QUEEN & SLIM – Review by Brandy McDonnell
Following her acclaimed music videos for Beyonce and Rhianna, Melina Matsoukas delivers a tense and timely thriller with her feature film directorial debut “Queen & Slim.”
Captivating performances by “Get Out” star Daniel Kaluuya and newcomer Jodie Turner-Smith – whose characters are only named in the film’s title – help to keep the powerful, poetic drama driving forward, even when the script from Emmy winner Lena Waithe (“Master of None”), who developed the story with controversial novelist James Frey, gets bumpy and uneven.
The cinematic journey starts in an intriguing spot: In a rundown Cleveland diner, two strangers matched by Tinder are having a lackluster first date: He is an easygoing retail worker with a ready smile and a solid faith in God, while she is an uptight attorney and atheist with a frosty demeanor.
On the drive to her house, a minor moving violation leads to a traffic stop with a hostile police officer (Sturgill Simpson), and it escalates quickly when the lawyer states her rights and reaches for her phone to record the encounter. The patrolman draws and fires his gun, an altercation ensues, and the cop ends up shot and killed.
Convinced they won’t be treated fairly by the cops, the courts or the media, the mismatched couple leaves the scene, destroys their phones and goes on the lam. Fleeing first to her estranged Uncle Earl (Bokeem Woodbine), a disturbed Iraq War veteran who is a pimp and criminal based in New Orleans, they make a plan to escape to Cuba.
But a nationwide manhunt is underway, even as the dash cam video of their run-in with the Cleveland cop goes viral. As they wind their way southeast, they realize that some people consider them murderers or troublemakers, while others believe they are folk heroes and symbols of racial injustice.
Like billboards on a highway, the filmmakers pepper “Queen & Slim” with symbolism, from the poorness of the black neighborhoods the unwitting outlaws hide in to the quick trigger finger on a white female cop who bears no small resemblance to former Tulsa police officer Betty Jo Shelby.
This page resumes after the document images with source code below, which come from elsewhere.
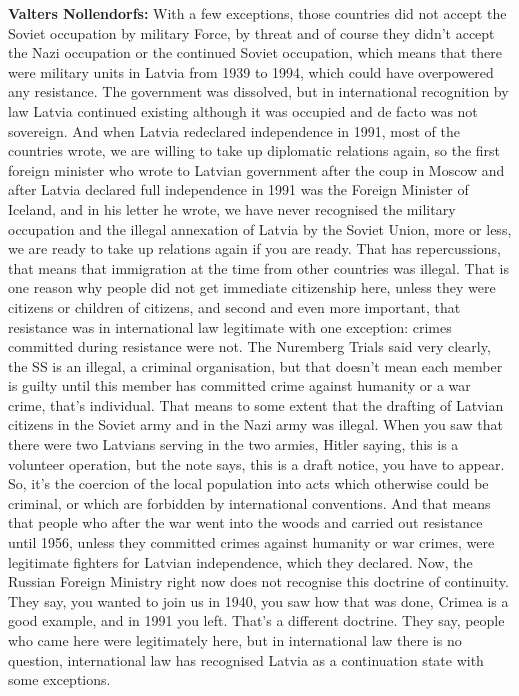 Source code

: \textbf{Valters Nollendorfs:} With a few exceptions, those countries did not accept the Soviet occupation by military Force, by threat and of course they didn't accept the Nazi occupation or the continued Soviet occupation, which means that there were military units in Latvia from 1939 to 1994, which could have overpowered any resistance. The government was dissolved, but in international recognition by law Latvia continued existing although it was occupied and de facto was not sovereign. And when Latvia redeclared independence in 1991, most of the countries wrote, we are willing to take up diplomatic relations again, so the first foreign minister who wrote to Latvian government after the coup in Moscow and after Latvia declared full independence in 1991 was the Foreign Minister of Iceland, and in his letter he wrote, we have never recognised the military occupation and the illegal annexation of Latvia by the Soviet Union, more or less, we are ready to take up relations again if you are ready. That has repercussions, that means that immigration at the time from other countries was illegal. That is one reason why people did not get immediate citizenship here, unless they were citizens or children of citizens, and second and even more important, that resistance was in international law legitimate with one exception: crimes committed during resistance were not. The Nuremberg Trials said very clearly, the SS is an illegal, a criminal organisation, but that doesn't mean each member is guilty until this member has committed crime against humanity or a war crime, that's individual. That means to some extent that the drafting of Latvian citizens in the Soviet army and in the Nazi army was illegal. When you saw that there were two Latvians serving in the two armies, Hitler saying, this is a volunteer operation, but the note says, this is a draft notice, you have to appear. So, it's the coercion of the local population into acts which otherwise could be criminal, or which are forbidden by international conventions. And that means that people who after the war went into the woods and carried out resistance until 1956, unless they committed crimes against humanity or war crimes, were legitimate fighters for Latvian independence, which they declared. Now, the Russian Foreign Ministry right now does not recognise this doctrine of continuity. They say, you wanted to join us in 1940, you saw how that was done, Crimea is a good example, and in 1991 you left. That's a different doctrine. They say, people who came here were legitimately here, but in international law there is no question, international law has recognised Latvia as a continuation state with some exceptions. 


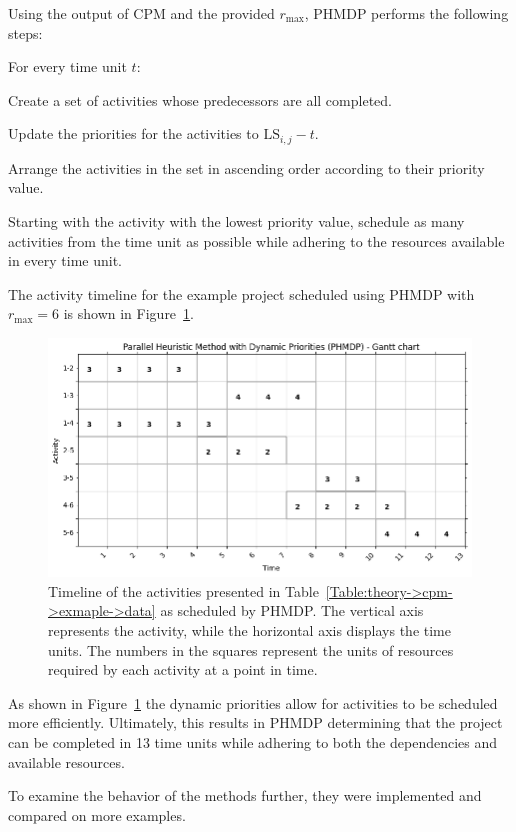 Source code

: Using the output of CPM and the provided $r_\mathrm{max}$, PHMDP performs the following steps:

\begin{tight_enumerate}
	\item For every time unit $t$:
	\begin{tight_enumerate}
		\item Create a set of activities whose predecessors are all completed.
		\item Update the priorities for the activities to $\mathrm{LS}_{i, j} - t$.
		\item Arrange the activities in the set in ascending order according to their priority value.
		\item Starting with the activity with the lowest priority value, schedule as many activities from the time unit as possible while adhering to the resources available in every time unit.
	\end{tight_enumerate}
\end{tight_enumerate}

The activity timeline for the example project scheduled using PHMDP with $r_\mathrm{max} = 6$ is shown in Figure~\ref{Figure:theory->phmdp->example->timeline}.

\begin{figure}[ht!]
	\centering
	\includegraphics[width=\linewidth]{images/phmdp_example_project.png}
	\caption{Timeline of the activities presented in Table~\ref{Table:theory->cpm->exmaple->data} as scheduled by PHMDP.
		The vertical axis represents the activity, while the horizontal axis displays the time units.
		The numbers in the squares represent the units of resources required by each activity at a point in time.
	}
	\label{Figure:theory->phmdp->example->timeline}
\end{figure}

As shown in Figure~\ref{Figure:theory->phmdp->example->timeline} the dynamic priorities allow for activities to be scheduled more efficiently.
Ultimately, this results in PHMDP determining that the project can be completed in 13 time units while adhering to both the dependencies and available resources.

To examine the behavior of the methods further, they were implemented and compared on more examples.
Matsoukas and Waithe make several bold storytelling decisions, including narrowing the storytelling perspective to just the couple, who, without their smartphones, are largely cut off from the world. That means the sterling supporting players – Chloë Sevigny, Flea and especially 15-year-old Jahi Di’Allo Winston – are saddled with much of the exposition, and Waithe doubles down on that artistic choice by intercutting the film’s sole sex scene with an angry protest in the clueless couple’s honor that ends in violence and tragedy.
But it also ensures that the story is told exclusively from an African American perspective, an invaluable insight that art forms like cinema are intimately and effectively equipped to provide.